Commit-ID:  c5f66e99b7cb091e3d51ae8e8156892e8feb7fa3
Gitweb:     http://git.kernel.org/tip/c5f66e99b7cb091e3d51ae8e8156892e8feb7fa3
Author:     Tejun Heo <tj@kernel.org>
AuthorDate: Wed, 8 Aug 2012 11:10:28 -0700
Committer:  Thomas Gleixner <tglx@linutronix.de>
CommitDate: Tue, 21 Aug 2012 16:28:31 +0200

timer: Implement TIMER_IRQSAFE

Timer internals are protected with irq-safe locks but timer execution
isn't, so a timer being dequeued for execution and its execution
aren't atomic against IRQs.  This makes it impossible to wait for its
completion from IRQ handlers and difficult to shoot down a timer from
IRQ handlers.

This issue caused some issues for delayed_work interface.  Because
there's no way to reliably shoot down delayed_work->timer from IRQ
handlers, __cancel_delayed_work() can't share the logic to steal the
target delayed_work with cancel_delayed_work_sync(), and can only
steal delayed_works which are on queued on timer.  Similarly, the
pending mod_delayed_work() can't be used from IRQ handlers.

This patch adds a new timer flag TIMER_IRQSAFE, which makes the timer
to be executed without enabling IRQ after dequeueing such that its
dequeueing and execution are atomic against IRQ handlers.

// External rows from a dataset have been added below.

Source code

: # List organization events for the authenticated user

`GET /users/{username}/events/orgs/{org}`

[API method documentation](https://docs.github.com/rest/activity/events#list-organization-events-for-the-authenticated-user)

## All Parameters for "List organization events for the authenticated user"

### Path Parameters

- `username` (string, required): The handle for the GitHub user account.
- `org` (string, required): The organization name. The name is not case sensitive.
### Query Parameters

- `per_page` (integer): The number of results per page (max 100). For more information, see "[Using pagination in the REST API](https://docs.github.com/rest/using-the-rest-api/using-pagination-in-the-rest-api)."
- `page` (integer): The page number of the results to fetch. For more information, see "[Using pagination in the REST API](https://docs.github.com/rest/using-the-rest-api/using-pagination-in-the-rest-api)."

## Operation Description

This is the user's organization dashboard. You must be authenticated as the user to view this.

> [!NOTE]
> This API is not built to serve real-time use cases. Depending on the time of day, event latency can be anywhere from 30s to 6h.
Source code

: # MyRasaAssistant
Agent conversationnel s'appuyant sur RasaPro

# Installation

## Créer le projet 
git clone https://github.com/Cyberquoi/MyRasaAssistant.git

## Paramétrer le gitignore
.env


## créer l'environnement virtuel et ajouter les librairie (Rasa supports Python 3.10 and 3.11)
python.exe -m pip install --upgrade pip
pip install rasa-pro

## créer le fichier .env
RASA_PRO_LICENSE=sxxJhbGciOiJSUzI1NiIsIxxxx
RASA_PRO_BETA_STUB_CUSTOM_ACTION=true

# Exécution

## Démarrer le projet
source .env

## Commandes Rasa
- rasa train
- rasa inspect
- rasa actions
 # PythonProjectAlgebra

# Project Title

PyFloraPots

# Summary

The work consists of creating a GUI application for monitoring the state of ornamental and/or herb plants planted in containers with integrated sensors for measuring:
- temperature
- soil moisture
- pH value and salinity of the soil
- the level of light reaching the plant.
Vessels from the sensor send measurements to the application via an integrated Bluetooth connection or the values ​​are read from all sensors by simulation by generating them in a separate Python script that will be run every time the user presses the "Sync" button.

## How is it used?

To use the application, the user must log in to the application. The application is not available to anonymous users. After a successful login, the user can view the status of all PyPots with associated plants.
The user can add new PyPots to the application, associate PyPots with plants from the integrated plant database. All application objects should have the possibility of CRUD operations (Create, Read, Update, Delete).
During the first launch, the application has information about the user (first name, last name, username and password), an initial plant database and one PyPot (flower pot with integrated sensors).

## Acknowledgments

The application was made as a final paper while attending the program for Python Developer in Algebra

This makes it safe to wait for the timer's completion from IRQ
handlers, for example, using del_timer_sync().  It can never be
executing on the local CPU and if executing on other CPUs it won't be
interrupted until done.

This will enable simplifying delayed_work cancel/mod interface.

Signed-off-by: Tejun Heo <tj@kernel.org>
Cc: torvalds@linux-foundation.org
Cc: peterz@infradead.org
Link: http://lkml.kernel.org/r/1344449428-24962-5-git-send-email-tj@kernel.org
Signed-off-by: Thomas Gleixner <tglx@linutronix.de>
---
 include/linux/timer.h |   16 ++++++++++++----
 kernel/timer.c        |   35 ++++++++++++++++++++++++-----------
 2 files changed, 36 insertions(+), 15 deletions(-)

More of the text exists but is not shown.